公明と集団自衛権 行使容認は与党の責任だ
「足して二で割る」方法で妥協してよい問題ではない。ヤマ場を迎えた集団的自衛権をめぐる与党協議のことだ。
安倍晋三首相は、今国会中に行使を可能とする憲法解釈変更の閣議決定を行うため、自民党の高村正彦副総裁に与党合意を急ぐよう指示した。
政府は、集団的自衛権の行使を限定的に容認する必要性を閣議決定の内容として打ち出したい考えだ。だが公明党は行使容認を認めない構えで、13日の与党協議で閣議決定内容の検討に入ることにも難色を示している。
安全保障は、国家運営の根幹を成す基本政策である。その内容を曖昧にしたり、先送りしたりすることは許されない。明確な結論を導き出すことが、政権与党としての責務である。
与党協議に入る前、公明党の山口那津男代表は、集団的自衛権について「連立政権合意に書いていないテーマだ」と指摘した。その通りだ。だとすれば、今回の与党協議は連立合意のやり直しにあたる極めて重要なものだ。
安倍首相や自民党は、集団的自衛権の行使を認めなければ、国を守り抜くのは困難だと考える。公明党は行使容認を拒む姿勢を変えない。国の守りの根っこの考え方が不一致のままでは「この連立政権に安全保障を委ねられるか」という疑念が生じる。
東シナ海や南シナ海では中国が力による現状変更を試みている。朝鮮半島情勢も不安定だ。厳しい安全保障情勢を見すえれば、集団的自衛権の行使により日米同盟の抑止力を強めることが欠かせないとの認識は、どの政権であっても必要不可欠なものだ。行使容認を否定してきた内閣法制局も、行使を限定容認するための憲法解釈変更を認めることを受け入れた。
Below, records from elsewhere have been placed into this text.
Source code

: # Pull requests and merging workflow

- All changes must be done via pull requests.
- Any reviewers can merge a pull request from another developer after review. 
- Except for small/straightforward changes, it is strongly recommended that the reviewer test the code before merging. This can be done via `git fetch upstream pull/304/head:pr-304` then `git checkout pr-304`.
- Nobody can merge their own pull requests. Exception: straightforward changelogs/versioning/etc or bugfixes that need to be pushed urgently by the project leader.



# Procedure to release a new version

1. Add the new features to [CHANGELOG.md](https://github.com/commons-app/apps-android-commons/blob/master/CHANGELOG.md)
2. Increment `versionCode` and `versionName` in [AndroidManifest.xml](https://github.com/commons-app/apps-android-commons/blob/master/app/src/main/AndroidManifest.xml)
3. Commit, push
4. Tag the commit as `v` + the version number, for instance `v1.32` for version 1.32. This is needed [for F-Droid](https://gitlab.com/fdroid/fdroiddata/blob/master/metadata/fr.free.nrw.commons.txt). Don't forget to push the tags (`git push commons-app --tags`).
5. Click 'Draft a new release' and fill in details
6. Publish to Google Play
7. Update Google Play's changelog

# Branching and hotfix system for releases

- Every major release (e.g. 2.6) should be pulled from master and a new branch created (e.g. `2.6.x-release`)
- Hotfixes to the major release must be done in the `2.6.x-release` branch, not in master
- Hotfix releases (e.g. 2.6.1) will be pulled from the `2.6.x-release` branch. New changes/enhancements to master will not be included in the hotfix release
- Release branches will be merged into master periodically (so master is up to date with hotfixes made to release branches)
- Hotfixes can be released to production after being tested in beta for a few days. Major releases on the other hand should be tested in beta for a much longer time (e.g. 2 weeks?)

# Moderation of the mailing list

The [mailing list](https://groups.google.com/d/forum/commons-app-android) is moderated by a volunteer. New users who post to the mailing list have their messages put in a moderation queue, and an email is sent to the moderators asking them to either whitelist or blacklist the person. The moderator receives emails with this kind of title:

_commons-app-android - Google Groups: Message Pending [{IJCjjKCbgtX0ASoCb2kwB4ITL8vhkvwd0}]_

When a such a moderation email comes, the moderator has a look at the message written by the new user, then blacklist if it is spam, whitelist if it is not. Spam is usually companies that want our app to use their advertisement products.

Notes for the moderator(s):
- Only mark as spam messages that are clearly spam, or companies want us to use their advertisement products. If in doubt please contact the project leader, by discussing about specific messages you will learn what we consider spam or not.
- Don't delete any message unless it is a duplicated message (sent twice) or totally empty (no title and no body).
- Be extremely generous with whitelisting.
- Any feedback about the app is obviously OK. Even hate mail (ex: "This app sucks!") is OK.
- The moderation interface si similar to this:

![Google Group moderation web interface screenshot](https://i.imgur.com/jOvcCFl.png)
公明党は、日本周辺での自衛隊による米艦防護について、個別的自衛権や警察権での対応を主張している。集団的自衛権の行使容認論を避けることは、あまりに非現実的である。個別的自衛権でさまざまな状況に対応するのは困難で、実効性に欠ける。
公明党は国際平和協力の分野で、自衛隊の海外での活動を後押ししてきた実績がある。自衛隊のイラク派遣も自公連立政権下で実現した。自国の防衛と世界の平和構築を図る観点から、行使容認の決断により、与党としての責任を果たしてもらいたい。